Cada cavalheiro deu o braço a uma senhora e, par a par, se dirigiram para a sala de jantar. Eram, entre senhoras e homens, vinte e seis pessoas.
Coube a Augusto a glória de ficar entre D. Quinquina, que lhe dera a honra de aceitar seu braço direito, e uma jovem de quinze anos, cuja cintura se podia abarcar completamente com as mãos. Um velho alemão ficava à esquerda dela e, sem vaidade, podia Augusto afirmar que D. Clementina prestava mais atenção a ele que aos jagodes, que, também, a falar a verdade, por seu turno mais se importava com o copo do que com a moça.
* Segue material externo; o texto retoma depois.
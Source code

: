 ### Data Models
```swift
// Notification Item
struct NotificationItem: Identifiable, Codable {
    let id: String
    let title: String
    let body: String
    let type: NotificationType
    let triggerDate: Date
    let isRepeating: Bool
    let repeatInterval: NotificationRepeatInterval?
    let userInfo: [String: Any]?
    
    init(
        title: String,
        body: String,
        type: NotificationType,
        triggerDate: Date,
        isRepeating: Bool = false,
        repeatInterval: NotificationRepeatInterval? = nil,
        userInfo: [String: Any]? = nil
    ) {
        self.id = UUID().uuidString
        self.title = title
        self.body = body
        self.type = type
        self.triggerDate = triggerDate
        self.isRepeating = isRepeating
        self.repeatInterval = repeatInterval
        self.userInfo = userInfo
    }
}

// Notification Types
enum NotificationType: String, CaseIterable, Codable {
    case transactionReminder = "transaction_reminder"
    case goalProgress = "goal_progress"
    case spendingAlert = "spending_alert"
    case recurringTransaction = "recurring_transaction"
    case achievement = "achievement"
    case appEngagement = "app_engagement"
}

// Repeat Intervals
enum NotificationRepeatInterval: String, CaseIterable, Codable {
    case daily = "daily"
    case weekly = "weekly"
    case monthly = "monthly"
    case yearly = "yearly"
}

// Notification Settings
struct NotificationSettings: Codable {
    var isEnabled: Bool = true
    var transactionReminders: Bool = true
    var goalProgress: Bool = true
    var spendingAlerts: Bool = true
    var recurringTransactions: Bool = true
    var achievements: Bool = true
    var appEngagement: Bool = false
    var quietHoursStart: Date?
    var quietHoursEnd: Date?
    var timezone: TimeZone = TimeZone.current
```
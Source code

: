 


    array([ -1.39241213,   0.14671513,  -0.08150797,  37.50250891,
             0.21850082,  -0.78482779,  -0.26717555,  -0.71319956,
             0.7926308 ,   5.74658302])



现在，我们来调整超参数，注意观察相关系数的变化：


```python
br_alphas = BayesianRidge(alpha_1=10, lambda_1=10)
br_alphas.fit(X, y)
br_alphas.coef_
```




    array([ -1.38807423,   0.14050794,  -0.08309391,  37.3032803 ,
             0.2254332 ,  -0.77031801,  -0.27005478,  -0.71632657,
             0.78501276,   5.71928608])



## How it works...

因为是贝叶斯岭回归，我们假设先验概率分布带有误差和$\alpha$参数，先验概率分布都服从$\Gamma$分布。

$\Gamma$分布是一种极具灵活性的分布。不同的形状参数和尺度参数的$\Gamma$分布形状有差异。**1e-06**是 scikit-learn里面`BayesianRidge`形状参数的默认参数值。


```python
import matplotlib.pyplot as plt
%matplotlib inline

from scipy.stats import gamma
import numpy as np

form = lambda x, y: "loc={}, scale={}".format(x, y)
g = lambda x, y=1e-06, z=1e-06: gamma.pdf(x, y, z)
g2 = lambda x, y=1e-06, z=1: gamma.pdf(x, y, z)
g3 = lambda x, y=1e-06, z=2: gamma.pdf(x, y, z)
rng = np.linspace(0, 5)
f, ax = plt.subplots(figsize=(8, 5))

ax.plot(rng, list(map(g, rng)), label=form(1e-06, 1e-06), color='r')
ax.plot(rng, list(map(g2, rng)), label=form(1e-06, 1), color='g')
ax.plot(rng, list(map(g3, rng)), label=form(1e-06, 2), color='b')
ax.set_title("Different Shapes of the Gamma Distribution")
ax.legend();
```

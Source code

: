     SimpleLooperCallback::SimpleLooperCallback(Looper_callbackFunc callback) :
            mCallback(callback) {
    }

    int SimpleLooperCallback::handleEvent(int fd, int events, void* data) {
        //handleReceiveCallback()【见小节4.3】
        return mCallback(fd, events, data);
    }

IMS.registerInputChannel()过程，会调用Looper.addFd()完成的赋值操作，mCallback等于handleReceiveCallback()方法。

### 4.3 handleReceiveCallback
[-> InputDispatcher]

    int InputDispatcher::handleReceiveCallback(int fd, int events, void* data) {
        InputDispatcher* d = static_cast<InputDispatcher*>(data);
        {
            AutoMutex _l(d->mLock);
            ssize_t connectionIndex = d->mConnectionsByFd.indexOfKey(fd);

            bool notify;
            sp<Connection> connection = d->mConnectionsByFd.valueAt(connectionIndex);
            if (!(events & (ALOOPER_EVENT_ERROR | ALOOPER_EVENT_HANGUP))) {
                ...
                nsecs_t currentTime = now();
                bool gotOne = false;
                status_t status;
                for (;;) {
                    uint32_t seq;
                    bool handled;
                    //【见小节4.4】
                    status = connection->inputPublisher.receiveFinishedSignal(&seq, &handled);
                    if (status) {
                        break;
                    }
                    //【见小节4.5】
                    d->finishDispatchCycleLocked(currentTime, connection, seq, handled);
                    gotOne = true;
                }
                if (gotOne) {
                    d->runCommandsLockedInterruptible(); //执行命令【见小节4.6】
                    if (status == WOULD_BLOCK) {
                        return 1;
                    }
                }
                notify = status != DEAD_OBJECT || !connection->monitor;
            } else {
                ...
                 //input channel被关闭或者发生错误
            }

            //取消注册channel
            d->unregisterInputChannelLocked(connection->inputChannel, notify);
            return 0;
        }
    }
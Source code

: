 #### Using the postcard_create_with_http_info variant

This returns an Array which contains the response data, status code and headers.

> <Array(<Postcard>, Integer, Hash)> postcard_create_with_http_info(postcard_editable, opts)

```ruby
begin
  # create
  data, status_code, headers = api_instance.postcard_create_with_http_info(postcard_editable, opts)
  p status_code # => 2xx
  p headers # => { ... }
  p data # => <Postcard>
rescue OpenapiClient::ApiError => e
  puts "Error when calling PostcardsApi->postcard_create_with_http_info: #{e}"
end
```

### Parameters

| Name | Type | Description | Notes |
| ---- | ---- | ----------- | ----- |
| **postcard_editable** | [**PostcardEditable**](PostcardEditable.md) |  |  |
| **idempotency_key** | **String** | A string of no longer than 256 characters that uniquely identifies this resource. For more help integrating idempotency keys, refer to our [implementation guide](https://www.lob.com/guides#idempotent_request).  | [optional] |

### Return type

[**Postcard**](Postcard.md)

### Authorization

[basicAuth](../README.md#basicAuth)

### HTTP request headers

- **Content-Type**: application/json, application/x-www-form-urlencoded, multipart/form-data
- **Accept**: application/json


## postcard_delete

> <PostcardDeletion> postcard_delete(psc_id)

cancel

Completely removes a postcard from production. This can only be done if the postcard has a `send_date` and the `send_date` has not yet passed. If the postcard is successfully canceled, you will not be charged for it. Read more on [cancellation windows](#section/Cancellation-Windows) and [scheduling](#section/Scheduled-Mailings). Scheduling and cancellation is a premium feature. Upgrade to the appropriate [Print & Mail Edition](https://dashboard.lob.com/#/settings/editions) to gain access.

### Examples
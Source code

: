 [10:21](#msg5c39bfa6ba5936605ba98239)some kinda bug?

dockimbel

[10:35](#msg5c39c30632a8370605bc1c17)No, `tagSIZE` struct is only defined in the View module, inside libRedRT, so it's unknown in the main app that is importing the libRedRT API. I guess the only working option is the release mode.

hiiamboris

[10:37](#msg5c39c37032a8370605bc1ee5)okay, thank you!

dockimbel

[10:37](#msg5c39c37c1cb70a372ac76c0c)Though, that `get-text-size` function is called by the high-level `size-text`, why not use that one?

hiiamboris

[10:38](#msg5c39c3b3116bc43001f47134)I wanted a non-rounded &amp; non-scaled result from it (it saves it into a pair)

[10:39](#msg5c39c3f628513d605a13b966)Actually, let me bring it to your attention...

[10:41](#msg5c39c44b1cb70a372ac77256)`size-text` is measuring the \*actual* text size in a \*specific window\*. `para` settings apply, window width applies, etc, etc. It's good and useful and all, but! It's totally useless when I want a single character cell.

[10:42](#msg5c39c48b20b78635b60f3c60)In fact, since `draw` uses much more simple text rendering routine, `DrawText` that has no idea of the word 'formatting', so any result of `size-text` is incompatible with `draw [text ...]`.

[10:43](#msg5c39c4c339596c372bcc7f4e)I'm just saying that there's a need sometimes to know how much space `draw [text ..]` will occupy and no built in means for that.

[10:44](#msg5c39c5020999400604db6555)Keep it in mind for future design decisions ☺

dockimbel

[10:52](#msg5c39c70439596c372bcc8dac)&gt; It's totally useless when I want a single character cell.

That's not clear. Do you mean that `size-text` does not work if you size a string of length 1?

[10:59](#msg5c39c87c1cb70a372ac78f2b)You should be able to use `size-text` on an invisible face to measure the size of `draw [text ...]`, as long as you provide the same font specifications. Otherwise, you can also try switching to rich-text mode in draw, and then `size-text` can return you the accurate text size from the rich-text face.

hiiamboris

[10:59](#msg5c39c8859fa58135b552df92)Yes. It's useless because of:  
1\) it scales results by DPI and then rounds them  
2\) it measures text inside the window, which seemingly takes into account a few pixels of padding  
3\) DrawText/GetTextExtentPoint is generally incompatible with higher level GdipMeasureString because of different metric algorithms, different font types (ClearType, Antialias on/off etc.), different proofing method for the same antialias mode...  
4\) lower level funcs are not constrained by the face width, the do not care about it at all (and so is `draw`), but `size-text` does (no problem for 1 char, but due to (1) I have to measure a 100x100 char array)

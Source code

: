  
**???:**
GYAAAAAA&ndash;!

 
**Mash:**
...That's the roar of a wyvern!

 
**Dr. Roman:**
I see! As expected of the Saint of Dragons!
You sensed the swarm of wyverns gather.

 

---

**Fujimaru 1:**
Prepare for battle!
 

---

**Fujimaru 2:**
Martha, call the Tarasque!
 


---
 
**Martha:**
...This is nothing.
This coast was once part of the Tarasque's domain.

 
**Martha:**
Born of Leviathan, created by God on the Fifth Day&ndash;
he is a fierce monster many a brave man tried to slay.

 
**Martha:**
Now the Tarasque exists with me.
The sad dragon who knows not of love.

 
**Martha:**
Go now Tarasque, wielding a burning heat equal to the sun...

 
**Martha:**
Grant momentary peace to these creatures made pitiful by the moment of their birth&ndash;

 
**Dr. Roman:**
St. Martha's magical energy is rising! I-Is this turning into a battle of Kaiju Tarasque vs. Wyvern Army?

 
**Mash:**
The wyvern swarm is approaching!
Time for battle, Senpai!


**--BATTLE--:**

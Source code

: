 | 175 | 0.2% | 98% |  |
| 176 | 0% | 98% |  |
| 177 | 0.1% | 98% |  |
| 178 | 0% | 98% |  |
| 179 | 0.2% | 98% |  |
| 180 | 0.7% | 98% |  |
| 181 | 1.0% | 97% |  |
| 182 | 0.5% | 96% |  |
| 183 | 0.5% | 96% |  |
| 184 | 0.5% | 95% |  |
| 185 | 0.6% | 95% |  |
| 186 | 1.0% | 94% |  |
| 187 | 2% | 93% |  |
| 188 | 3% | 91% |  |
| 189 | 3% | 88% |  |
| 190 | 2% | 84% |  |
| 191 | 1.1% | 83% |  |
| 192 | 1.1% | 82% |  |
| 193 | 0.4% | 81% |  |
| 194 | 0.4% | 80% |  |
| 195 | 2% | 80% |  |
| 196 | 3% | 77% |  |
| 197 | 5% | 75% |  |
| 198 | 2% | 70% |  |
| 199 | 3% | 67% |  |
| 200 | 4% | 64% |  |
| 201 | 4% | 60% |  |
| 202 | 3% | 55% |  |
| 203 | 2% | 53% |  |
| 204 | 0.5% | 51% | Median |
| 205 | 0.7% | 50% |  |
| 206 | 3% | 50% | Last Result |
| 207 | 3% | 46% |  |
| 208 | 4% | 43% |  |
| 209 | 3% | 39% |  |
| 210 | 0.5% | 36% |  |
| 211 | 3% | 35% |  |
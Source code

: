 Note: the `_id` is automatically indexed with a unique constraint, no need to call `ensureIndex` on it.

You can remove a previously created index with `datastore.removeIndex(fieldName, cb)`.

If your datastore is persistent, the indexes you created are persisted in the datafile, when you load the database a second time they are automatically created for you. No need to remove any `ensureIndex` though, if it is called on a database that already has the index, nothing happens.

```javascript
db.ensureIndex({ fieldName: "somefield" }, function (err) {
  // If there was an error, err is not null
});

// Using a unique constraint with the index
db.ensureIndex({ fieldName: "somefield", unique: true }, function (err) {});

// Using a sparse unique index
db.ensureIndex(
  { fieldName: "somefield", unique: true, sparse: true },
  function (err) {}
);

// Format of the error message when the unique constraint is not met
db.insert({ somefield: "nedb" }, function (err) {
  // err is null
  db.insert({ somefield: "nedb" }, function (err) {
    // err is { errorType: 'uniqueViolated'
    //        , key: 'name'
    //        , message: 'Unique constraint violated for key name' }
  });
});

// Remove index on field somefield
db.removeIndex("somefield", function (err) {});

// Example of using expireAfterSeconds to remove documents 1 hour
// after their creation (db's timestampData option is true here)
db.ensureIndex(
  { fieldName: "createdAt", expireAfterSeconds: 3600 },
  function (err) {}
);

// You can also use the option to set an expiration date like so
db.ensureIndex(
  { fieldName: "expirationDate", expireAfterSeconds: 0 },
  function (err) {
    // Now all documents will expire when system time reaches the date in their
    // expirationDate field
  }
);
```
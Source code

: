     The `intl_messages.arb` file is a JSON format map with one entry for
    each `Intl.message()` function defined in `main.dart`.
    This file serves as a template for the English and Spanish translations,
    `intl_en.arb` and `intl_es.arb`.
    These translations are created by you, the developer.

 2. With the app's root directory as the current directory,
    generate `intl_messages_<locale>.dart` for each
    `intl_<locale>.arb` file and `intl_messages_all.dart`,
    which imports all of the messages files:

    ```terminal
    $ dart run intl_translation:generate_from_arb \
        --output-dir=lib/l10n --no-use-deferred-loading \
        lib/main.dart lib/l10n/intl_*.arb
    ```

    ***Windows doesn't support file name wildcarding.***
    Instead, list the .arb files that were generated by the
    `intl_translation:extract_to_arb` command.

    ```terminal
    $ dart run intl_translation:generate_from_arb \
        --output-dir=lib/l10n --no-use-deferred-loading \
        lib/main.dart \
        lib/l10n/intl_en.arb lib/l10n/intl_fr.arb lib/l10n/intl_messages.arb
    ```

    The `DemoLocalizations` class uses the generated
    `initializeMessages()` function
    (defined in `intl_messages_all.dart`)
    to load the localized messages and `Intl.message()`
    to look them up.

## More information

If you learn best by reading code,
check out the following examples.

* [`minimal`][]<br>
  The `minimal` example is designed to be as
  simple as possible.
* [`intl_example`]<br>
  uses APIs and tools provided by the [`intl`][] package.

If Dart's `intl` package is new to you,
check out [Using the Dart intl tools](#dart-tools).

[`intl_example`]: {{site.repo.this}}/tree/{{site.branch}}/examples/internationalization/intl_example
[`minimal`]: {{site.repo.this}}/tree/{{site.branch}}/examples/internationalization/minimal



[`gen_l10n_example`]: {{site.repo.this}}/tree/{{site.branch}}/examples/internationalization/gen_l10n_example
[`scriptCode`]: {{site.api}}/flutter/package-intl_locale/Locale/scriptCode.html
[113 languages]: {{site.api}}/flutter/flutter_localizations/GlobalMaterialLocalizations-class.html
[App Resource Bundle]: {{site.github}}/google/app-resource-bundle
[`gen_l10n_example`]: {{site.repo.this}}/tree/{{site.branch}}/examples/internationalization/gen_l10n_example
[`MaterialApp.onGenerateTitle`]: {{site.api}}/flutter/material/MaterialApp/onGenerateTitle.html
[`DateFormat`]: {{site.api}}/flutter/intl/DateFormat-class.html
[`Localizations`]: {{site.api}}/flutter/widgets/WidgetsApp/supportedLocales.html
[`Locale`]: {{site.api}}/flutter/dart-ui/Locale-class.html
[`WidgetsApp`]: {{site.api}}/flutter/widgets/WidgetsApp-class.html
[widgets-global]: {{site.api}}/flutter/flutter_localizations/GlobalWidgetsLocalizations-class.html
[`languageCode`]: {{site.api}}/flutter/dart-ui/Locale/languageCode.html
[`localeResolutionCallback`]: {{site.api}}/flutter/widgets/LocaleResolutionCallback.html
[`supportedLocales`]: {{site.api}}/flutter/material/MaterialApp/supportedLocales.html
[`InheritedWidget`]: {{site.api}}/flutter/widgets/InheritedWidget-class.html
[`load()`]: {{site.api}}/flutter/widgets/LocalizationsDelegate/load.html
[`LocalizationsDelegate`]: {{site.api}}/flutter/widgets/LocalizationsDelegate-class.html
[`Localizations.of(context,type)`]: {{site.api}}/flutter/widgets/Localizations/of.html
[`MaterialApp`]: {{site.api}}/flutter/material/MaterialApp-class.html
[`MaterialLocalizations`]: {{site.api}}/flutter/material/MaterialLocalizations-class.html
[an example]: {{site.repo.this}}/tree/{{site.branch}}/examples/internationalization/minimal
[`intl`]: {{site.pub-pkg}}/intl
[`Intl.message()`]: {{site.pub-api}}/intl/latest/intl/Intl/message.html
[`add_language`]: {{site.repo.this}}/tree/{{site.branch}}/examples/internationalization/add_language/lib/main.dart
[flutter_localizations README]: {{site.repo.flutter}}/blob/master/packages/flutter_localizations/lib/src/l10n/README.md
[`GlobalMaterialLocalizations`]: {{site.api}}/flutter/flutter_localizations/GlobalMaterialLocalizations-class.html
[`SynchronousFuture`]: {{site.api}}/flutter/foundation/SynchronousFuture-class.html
D. Quinquina (como a chamam suas amigas) conversa sofrível e sentimentalmente: é meiga, terna, pudibunda, e mostra ser muito modesta. Seu moral é belo e lânguido como seu rosto; um apurado observador, por mais que contra ela se dispusesse, não exitaria de classificá-la entre as sonsas. D.
Clementina pertencia, decididamente, a outro gênero: o que ela é lhe estão dizendo dois olhos vivos e perspicazes e um sorriso que lhe está tão assíduo nos lábios, como o copo de vinho nos do alemão. D.
Clementina é um epigrama interminável; não poupa a melhor de suas camaradas; sua vivacidade e espírito se empregam sempre em descobrir e patentear nas outras as melhores brechas, para abatê-las na opinião dos homens com quem pratica.
Durante as primeiras cobertas ela dissertou maravilhosamente acerca de suas companheiras.
Maliciosa e picante, lançou sobre elas o ridículo, que manejava, e os sorrisos de Augusto, que com destreza desafiava. As únicas que lhe haviam escapado eram D. Quinquina, provavelmente por ficar-lhe muito vizinha, e a irmã de Filipe, que estava defronte ou, como é moda dizer - vis-à-vis.
Augusto quis provocar os tiros de D. Clementina contra aquela menina impertinente que tão pouco lhe agradava.
- E que pensa V. S. desta jovem senhora que está defronte de nós? perguntou ele com voz baixa.
- Quem?... a Moreninha?... respondeu ela no mesmo tom.
- Falo da irmã de Filipe, minha senhora.
- Sim... todas nós gostamos de chamá-la Moreninha. Essa...
- Acabe D. Clementina, disse a irmã de Filipe, que, fingindo antes não prestar atenção ao que conversavam os dois, acabava de fixar de repente na terrível cronista dois olhares penetrantes e irresistíveis.
Parecia que uma luta interessante ia ter lugar; as duas adversárias mostravam-se ambas fortes e decididas, porém D. Clementina para logo recuou; e, como querendo não passar por vencida, sorriu-se
maliciosamente e, apontando para a Moreninha, disse, afetando um acento gracejador:
- Ela é travessa como o beija-flor, inocente como uma boneca, faceira como o pavão, e curiosa como... uma mulher.
- Sim, tornou-lhe D. Carolina. Preciso é que os ouvidos estejam bem abertos e a atenção bem apurada, quando se está defronte de uma moça como D. Clementina, que sempre tem coisas tão engraçadas e tão inocentes para dizer!... Oh! minha camarada, juro-lhe que ninguém lhe iguala na habilidade de compor um mapa!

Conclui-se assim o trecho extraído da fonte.